MM: We really got started in the influencer marketing industry before there even was an influencer marketing industry. We started in the talent business, working with celebrities, athletes, and influencers to monetize their socials. We started in the days of Kim Kardashian making a million dollars for a tweet; the "Twitter Revolution" of people being able to make money off of their tweets. We entered the game when people started monetizing YouTube videos, even back when Vine started. We really got into it by accident in terms of why we got in. Our plan was to be in talent. Then it kind of morphed into being an influencer company. But we were probably like one of the first five companies...I don't know how many companies still stand today who were around then. Only a couple of the platforms actually still stand I believe. JG: The reality is, we helped shape the space, from the beginning to now. We're the guys who started with these little, small-budget test campaigns, to now running A.O.R., $10 million dollar relationships. We've been able to take an idea, educate, and take it all the way to the promised land. We helped to bring the industry along, from what some may have considered this "cute thing" people did (influencer marketing) into this real marketing channel. We've even done tech builds, I mean...the long and short of it is, we've built the space to work.
What Do You See In The Future For The Influencer Marketing Space?

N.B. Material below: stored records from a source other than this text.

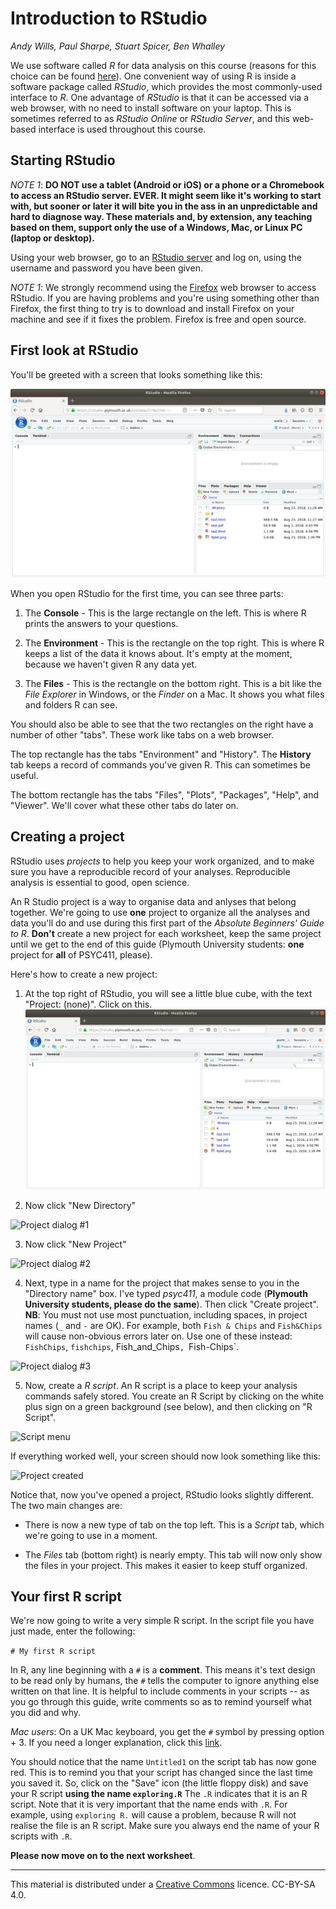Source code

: # Introduction to RStudio
_Andy Wills, Paul Sharpe, Stuart Spicer, Ben Whalley_

We use software called _R_ for data analysis on this course (reasons for this choice can be found [here](why-r-student.html)). One convenient way of using R is inside a software package called
_RStudio_, which provides the most commonly-used interface to _R_. One advantage of _RStudio_ is that
it can be accessed via a web browser, with no need to install software on your laptop. This is
sometimes referred to as _RStudio Online_ or _RStudio Server_, and this web-based interface is used throughout this 
course.


## Starting RStudio

_NOTE 1_: **DO NOT use a tablet (Android or iOS) or a phone or a Chromebook to access an RStudio server. **EVER**. It might seem like it's working to start with, but sooner or later it will bite you in the ass in an unpredictable and hard to diagnose way. These materials and, by extension, any teaching based on them, support only the use of a Windows, Mac, or Linux PC (laptop or desktop).**

Using your web browser, go to an <a href = "https://psyrstudio.plymouth.ac.uk/" target = "blank">RStudio server</a> and log on, using the username and password you have been given. 

_NOTE 1_: We strongly recommend using the [Firefox](https://www.mozilla.org/en-US/firefox/new/) web browser to access RStudio. If you are having problems and you're using something other than Firefox, the first thing to try is to download and install Firefox on your machine and see if it fixes the problem. Firefox is free and open source.


## First look at RStudio

You'll be greeted with a screen that looks something like this:

![RStudio on first opening](pics/rstudio-new.png)

When you open RStudio for the first time, you can see three parts: 

1. The **Console** - This is the large rectangle on the left. This is where R prints the answers to your questions. 

2. The **Environment** - This is the rectangle on the top right. This is where R keeps a list of the data it knows about. It's empty at the moment, because we haven't given R any data yet.

3. The **Files** - This is the rectangle on the bottom right. This is a bit like the _File Explorer_ in Windows, or the _Finder_ on a Mac. It shows you what files and folders R can see.

You should also be able to see that the two rectangles on the right have a number of other "tabs". These work like tabs on a web browser.  

The top rectangle has the tabs "Environment" and "History". The **History** tab keeps a record of commands you've given R. This can sometimes be useful.

The bottom rectangle has the tabs "Files", "Plots", "Packages", "Help", and "Viewer". We'll cover what these other tabs do later on. 


<a name="create"></a>

## Creating a project

RStudio uses _projects_ to help you keep your work organized, and to make sure you have a reproducible record of your analyses. Reproducible analysis is essential to good, open science. 

An R Studio project is a way to organise data and anlyses that belong together. We're going to use **one** project to organize all the analyses and data you'll do and use during this first part of the _Absolute Beginners' Guide to R_. **Don't** create a new project for each worksheet, keep the same project until we get to the end of this guide (Plymouth University students: **one** project for **all** of PSYC411, please).

Here's how to create a new project:


1. At the top right of RStudio, you will see a little blue cube, with the text "Project: (none)". Click on this. 
![RStudio without a project open](pics/rstudio-new.png)

2. Now click "New Directory"

![Project dialog #1](pics/create1.png)

3. Now click "New Project"

![Project dialog #2](pics/create2.png)

4. Next, type in a name for the project that makes sense to you in the "Directory name" box. I've typed _psyc411_, a module code (**Plymouth University students, please do the same**). Then click "Create project". **NB**: You must not use most punctuation, including spaces, in project names (`_` and `-` are OK). For example, both `Fish & Chips` and `Fish&Chips` will cause non-obvious errors later on. Use one of these instead: `FishChips`, `fishchips`, Fish_and_Chips`, `Fish-Chips`.

![Project dialog #3](pics/create3.png)

5. Now, create a _R script_. An R script is a place to keep your analysis commands safely stored. You create an R Script by clicking on the white plus sign on a green background (see below), and then clicking on "R Script".

![Script menu](pics/script1.png)

If everything worked well, your screen should now look something like this:

![Project created](pics/project-made.png)

Notice that, now you've opened a project, RStudio looks slightly different. The two main changes are:

* There is now a new type of tab on the top left. This is a _Script_ tab, which we're going to use in a moment. 

* The _Files_ tab (bottom right) is nearly empty. This tab will now only show the files in your project. This makes it easier to keep stuff organized.

<a name="write"></a>

## Your first R script

We're now going to write a very simple R script. In the script file you have just made, enter the following:

`# My first R script`

In R, any line beginning with a `#` is a **comment**. This means it's text design to be read only by humans, the `#` tells the computer to ignore anything else written on that line. It is helpful to include comments in your scripts -- as you go through this guide, write comments so as to remind yourself what you did and why. 

_Mac users_: On a UK Mac keyboard, you get the `#` symbol by pressing option + 3. If you need a longer explanation, click this [link](https://www.macworld.co.uk/how-to/hashtag-mac-3688542/). 

You should notice that the name `Untitled1` on the script tab has now gone red. This is to remind you that your script has changed since the last time you saved it. So, click on the "Save" icon (the little floppy disk) and save your R script **using the name `exploring.R`** The `.R` indicates that it is an R script. Note that it is very important that the name ends with `.R`. For example, using `exploring R.` will cause a problem, because R will not realise the file is an R script. Make sure you always end the name of your R scripts with `.R`. 

**Please now move on to the next worksheet**.

___

This material is distributed under a [Creative Commons](https://creativecommons.org/) licence. CC-BY-SA 4.0. 


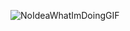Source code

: ![NoIdeaWhatImDoingGIF](https://github.com/eivindnorling/eivindnorling/assets/141031075/8000baaf-1761-4fb2-a795-1466d195fdc8)
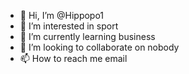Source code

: - 👋 Hi, I’m @Hippopo1
- 👀 I’m interested in sport
- 🌱 I’m currently learning business
- 💞️ I’m looking to collaborate on nobody
- 📫 How to reach me email

<!---
Hippopo1/Hippopo1 is a ✨ special ✨ repository because its `README.md` (this file) appears on your GitHub profile.
You can click the Preview link to take a look at your changes.
--->
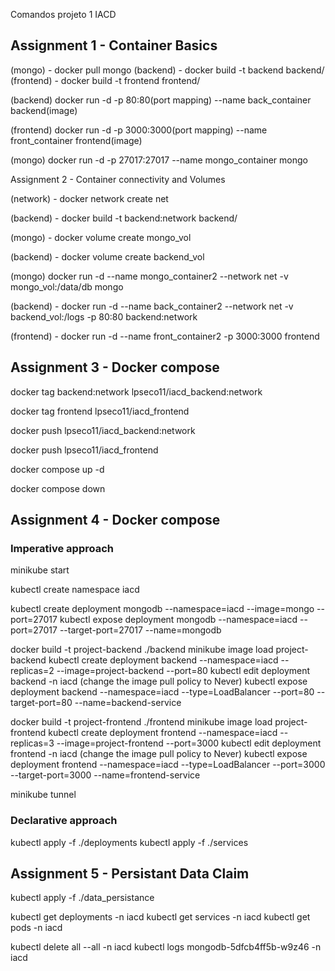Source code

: Comandos projeto 1 IACD

## Assignment 1 - Container Basics

(mongo) - docker pull mongo
(backend) - docker build -t backend backend/
(frontend) - docker build -t frontend frontend/

(backend) docker run -d -p 80:80(port mapping) --name back_container backend(image)

(frontend) docker run -d -p 3000:3000(port mapping) --name front_container frontend(image)

(mongo) docker run -d -p 27017:27017 --name mongo_container mongo

Assignment 2 - Container connectivity and Volumes

(network) - docker network create net

(backend) - docker build -t backend:network backend/

(mongo) - docker volume create mongo_vol

(backend) - docker volume create backend_vol

(mongo) docker run -d --name mongo_container2 --network net -v mongo_vol:/data/db mongo

(backend) - docker run -d --name back_container2 --network net -v backend_vol:/logs -p 80:80 backend:network

(frontend) - docker run -d --name front_container2 -p 3000:3000 frontend

## Assignment 3 - Docker compose

docker tag backend:network lpseco11/iacd_backend:network

docker tag frontend lpseco11/iacd_frontend

docker push lpseco11/iacd_backend:network 

docker push lpseco11/iacd_frontend 

docker compose up -d

docker compose down 

## Assignment 4 - Docker compose

### Imperative approach
minikube start

kubectl create namespace iacd

kubectl create deployment mongodb --namespace=iacd --image=mongo --port=27017 
kubectl expose deployment mongodb --namespace=iacd --port=27017 --target-port=27017 --name=mongodb

docker build -t project-backend ./backend
minikube image load project-backend
kubectl create deployment backend --namespace=iacd --replicas=2 --image=project-backend --port=80
kubectl edit deployment backend -n iacd (change the image pull policy to Never)
kubectl expose deployment backend --namespace=iacd --type=LoadBalancer --port=80 --target-port=80 --name=backend-service

docker build -t project-frontend ./frontend
minikube image load project-frontend
kubectl create deployment frontend --namespace=iacd --replicas=3 --image=project-frontend --port=3000
kubectl edit deployment frontend -n iacd (change the image pull policy to Never)
kubectl expose deployment frontend --namespace=iacd --type=LoadBalancer --port=3000 --target-port=3000 --name=frontend-service

minikube tunnel

### Declarative approach

kubectl apply -f ./deployments
kubectl apply -f ./services




## Assignment 5 - Persistant Data Claim

kubectl apply -f ./data_persistance




kubectl get deployments -n iacd
kubectl get services -n iacd
kubectl get pods -n iacd

kubectl delete all --all -n iacd
kubectl logs mongodb-5dfcb4ff5b-w9z46 -n iacd
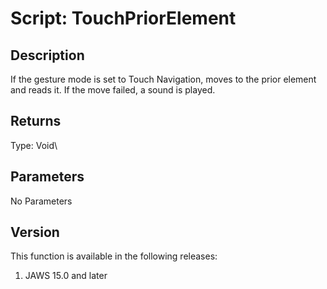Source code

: # Script: TouchPriorElement

## Description

If the gesture mode is set to Touch Navigation, moves to the prior
element and reads it. If the move failed, a sound is played.

## Returns

Type: Void\

## Parameters

No Parameters

## Version

This function is available in the following releases:

1.  JAWS 15.0 and later
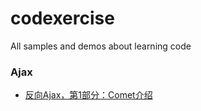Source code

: codexercise
===========

All samples and demos about learning code

### Ajax

 - [反向Ajax，第1部分：Comet介绍][1]

 


  [1]: http://blog.csdn.net/coderjiang/article/details/8675120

JG: I would say a few things here. One is that I don't think the influencer space is ever going away. Influencers are engrained in society in a way that will never stop. It doesn't matter the economy, or the platform changes, the politics...there's always, now, and forever will be influencers. That's special because the influencer is the new celebrity. Every kid wants to be an influencer. Influencers get more attention and more results than celebrities do. It's the future of celebrity. That being said, I think influencer marketing agencies are going to ebb and flow and change. This includes how brands look at it (influencer marketing), how platforms begin to evolve, what new platforms come about, etc. It's impossible to say what it's going to be, I just think that influencers are going to be around forever, and we will all continue to adjust and accommodate with how to best use the space. MM: I think one important thing is that influencers have been around, right? The term "influencer" just means something different now. What people like Brad Pitt's and what these artists and celebrities were 20 years ago, 30 years ago, etc, they were influencers in their own time. But now it's morphed, and the people that the younger generation view as influencers in their mind are these social celebrities. So it's just morphed. Celebrity is not necessarily exclusive to the "A-List" celebrities as much as it once was. If you think about it, the influencer marketing industry is really the new Hollywood. So that's where it is going to continue going, in my opinion. JG: Another thing to consider is, we have every piece of this. Viral Nation is the biggest talent agency in the world. We're the biggest marketing company in influencer marketing. We have merchandising for influencers, I mean, we cover the whole space. I think that makes us interesting, and on top of that, we have built all of these other marketing services that can plug into influencer. Literally, we have covered influencer marketing from A to Z, whereas many other organizations have maybe only done it in little pieces, or specific segments. We have talent, we have marketing, we have media, we have events. Everything is covered. We don't just provide end to end services. We have end-to-end assets. We've circled the space.
We only do marketing that works.
What Advice Would You Give To A Young Entrepreneur Just Starting Out?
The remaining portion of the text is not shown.